Но такого рода отдельные проявления иконоборчества на Западе не имели тех глубоких корней, которые имело иконоборчество восточное, а потому не имели и тех же последствий.


Примечания

[1] Патриарх Сергий и его духовное наследство. Изд. Московской Патриархии, 1947, с. 65.

[2] Васильев М.А. История Византийской империи. Париж, 1932, т.1, с.340 (по-французски).

[3] О Троице, кн. VIII, гл.IV, параграф 7, P.G. 42, 951-952.

[4] Деяния Вселенских Соборов, т.7, 6-е Деяние Седьмого Вселенского Собора, с. 496

[5] P.G. 93, 1597—1609 и Манси XIII, 45.

[6] Цит.св. Иоанном Дамаскиным. См.: Р G. 94, 1, 1375.

[7] Наилучшими из современных исследований об иконоборческом периоде являются труды Г.Острогорского: Studien zur Geschichte des byzantinischen Bilderstreites.

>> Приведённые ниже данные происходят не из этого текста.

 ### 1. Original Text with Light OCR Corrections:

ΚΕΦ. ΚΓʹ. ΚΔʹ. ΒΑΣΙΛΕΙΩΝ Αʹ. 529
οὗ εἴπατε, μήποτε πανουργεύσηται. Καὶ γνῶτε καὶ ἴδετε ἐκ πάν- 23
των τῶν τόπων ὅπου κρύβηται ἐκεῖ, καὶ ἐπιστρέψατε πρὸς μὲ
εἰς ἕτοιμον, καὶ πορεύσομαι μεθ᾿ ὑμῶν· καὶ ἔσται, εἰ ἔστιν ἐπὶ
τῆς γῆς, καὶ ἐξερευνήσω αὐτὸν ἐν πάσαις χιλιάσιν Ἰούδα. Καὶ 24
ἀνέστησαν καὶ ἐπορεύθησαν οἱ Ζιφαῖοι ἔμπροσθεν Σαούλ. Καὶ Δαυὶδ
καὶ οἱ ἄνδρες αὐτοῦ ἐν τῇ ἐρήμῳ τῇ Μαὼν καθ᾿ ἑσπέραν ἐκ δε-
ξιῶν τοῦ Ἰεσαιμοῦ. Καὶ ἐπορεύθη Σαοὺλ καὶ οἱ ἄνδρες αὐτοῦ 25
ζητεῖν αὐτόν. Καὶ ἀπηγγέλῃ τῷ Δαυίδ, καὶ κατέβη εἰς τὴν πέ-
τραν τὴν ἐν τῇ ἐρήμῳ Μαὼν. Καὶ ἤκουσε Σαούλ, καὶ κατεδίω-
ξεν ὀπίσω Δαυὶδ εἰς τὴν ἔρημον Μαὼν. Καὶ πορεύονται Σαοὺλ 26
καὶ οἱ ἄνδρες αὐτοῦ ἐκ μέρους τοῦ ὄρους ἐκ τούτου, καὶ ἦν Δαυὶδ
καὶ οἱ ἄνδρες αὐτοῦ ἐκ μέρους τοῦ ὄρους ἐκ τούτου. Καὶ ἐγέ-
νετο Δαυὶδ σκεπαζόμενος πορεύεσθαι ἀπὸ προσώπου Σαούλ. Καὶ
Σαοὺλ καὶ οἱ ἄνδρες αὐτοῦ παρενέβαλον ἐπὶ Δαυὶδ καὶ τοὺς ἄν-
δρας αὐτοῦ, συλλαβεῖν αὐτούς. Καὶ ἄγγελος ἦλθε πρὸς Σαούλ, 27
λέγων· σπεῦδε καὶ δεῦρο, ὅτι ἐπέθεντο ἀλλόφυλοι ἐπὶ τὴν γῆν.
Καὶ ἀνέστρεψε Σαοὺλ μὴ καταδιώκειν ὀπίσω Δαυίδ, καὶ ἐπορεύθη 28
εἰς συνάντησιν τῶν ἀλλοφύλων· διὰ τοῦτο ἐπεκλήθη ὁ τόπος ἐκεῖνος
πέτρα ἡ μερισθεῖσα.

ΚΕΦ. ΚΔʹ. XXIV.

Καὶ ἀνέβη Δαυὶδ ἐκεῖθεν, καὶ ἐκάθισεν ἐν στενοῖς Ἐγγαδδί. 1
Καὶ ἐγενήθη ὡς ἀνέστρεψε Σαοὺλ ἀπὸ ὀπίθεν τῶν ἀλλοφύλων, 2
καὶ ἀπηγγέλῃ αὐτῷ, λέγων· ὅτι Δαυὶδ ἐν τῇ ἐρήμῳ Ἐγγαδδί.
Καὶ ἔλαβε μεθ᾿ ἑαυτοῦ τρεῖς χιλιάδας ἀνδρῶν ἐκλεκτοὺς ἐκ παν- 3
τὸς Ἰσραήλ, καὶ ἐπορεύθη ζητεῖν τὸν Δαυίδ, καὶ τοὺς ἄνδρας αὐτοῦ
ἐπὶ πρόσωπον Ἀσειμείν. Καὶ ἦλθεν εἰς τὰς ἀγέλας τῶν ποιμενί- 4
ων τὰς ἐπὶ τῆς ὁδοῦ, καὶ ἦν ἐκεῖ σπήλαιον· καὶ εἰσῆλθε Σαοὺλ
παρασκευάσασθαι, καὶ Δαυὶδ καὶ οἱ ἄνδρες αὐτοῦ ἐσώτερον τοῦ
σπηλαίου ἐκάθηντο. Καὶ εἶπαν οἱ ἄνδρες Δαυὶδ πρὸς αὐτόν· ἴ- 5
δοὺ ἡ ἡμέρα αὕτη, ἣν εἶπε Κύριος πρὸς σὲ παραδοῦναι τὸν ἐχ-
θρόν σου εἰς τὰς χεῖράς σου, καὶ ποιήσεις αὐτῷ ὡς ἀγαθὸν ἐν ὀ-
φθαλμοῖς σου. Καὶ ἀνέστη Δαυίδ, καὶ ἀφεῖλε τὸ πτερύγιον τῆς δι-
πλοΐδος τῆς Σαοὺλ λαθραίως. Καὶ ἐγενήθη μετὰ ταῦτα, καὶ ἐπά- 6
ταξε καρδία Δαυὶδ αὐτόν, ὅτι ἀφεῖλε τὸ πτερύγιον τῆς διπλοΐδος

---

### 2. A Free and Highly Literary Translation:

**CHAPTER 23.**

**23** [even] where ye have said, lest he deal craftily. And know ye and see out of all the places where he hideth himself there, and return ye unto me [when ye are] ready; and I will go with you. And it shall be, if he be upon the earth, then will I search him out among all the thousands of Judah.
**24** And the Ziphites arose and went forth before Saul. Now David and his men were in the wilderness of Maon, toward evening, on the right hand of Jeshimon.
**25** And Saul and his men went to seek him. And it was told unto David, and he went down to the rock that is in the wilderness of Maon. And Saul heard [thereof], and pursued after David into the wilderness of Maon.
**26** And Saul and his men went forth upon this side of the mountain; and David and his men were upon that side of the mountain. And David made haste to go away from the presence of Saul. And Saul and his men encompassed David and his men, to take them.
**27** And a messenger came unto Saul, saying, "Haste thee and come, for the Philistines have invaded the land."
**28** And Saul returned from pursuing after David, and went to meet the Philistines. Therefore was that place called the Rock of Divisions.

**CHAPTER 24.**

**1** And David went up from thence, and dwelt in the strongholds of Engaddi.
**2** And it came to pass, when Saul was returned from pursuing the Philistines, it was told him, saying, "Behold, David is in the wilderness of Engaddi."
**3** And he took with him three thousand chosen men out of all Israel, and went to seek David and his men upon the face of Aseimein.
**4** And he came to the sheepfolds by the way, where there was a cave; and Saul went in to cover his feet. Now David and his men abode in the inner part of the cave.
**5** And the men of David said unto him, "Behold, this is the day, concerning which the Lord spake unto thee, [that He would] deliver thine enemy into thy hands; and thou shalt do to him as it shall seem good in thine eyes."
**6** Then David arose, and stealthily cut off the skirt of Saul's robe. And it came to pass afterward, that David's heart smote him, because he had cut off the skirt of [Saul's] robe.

Breslau, 1929; А.Грабара. L'iconoclasme byzantin. Paris, 1957.

[8] Монофизиты в большинстве своем не были противниками икон и имеют их в своем церковном обиходе и до сего дня. Ариане не почитали ни святых, ни их мощей, ни икон. Несториане в большинстве иконы почитали. Остатки этой ереси, которая в XIV веке сильно пострадала от войн Тамерлана, в настоящее время утеряли иконопочитание под влиянием магометанства, но продолжают почитать Святой Крест. Что касается павликиан, то эта секта носит дуалистический, манихейский характер В их глазах материальный мир презренен, как созданный низшим и злым божеством, и Спаситель не воспринял подлинно материального тела, а потому совершенно неизобразим. В X веке по приказу императора Иоанна Цимицеса павликиане были переселены на западные границы империи Их дуалистическое и фанатически иконоборческое учение распространилось таким образом в южной Европе и произвело обширное движение, приверженцы которого, в зависимости от стран, в которых оно распространялось, назывались богомилами, патарами, катарами или альбигойцами.

[9] Деяние 5-е, Манси, XIII, 157 D.

[10] Кн. IX, Посл. CV. P.L, 77, 1027-1028.

[11] Кн. XI, Посл. XIII PL 77,1128-1130.

VII. Краткая история иконоборческого периода

Интерес к византийскому иконоборчеству появился на Западе в период Реформации, в XVI—XVII веках, когда и здесь началась борьба из-за почитания изображений. Начиная с этого времени и до сих пор иконоборчеству посвящается множество научных трудов, в которых оно рассматривается с самых разных точек зрения[1]. На причины, побудившие императоров-иконоборцев упразднить иконопочитание, в науке существует очень много различных мнений: одни видят причины и религиозные, и политические, другие в преследовании икон видят лишь предлог и основное значение придают причинам политическим, социальным и экономическим. «Для современного наблюдателя, — пишет Г. Острогорский, — проблемы иконоборчества оказались настолько непроницаемыми, и самый тот факт, что в течение целого столетия шла борьба не на живот, а на смерть из-за вопросов религиозного культа, оказался настолько непонятным, что вопреки всем свидетельствам источников иконоборчество было истолковано как социально-реформистское движение. Там, где материалы источников противоречили этому истолкованию, они отвергались с совершенным презрением. Там, где не оказывалось нужных элементов для этой конструкции, они измышлялись»[2]. Иначе говоря, все эти теории представляют собою не что иное, как научные гипотезы, обусловленные либо вероучебными или идеологическими предпосылками[3], либо личными симпатиями авторов. Вероучебные вопросы были, несомненно, так или иначе связаны в Византии с вопросами политическими и социальными, игравшими в борьбе известную роль[4]. Некоторые из них могли быть в известной связи с иконоборчеством, другие лишь совпадали с ним по времени. Но суть дела не в этом. Когда мы в суждении об иконоборческом периоде переходим от гипотез к документам и фактам, то видим, что все они носят характер чисто вероисповедный. Это писания апологетов той и другой стороны, Деяния Соборов и их постановления.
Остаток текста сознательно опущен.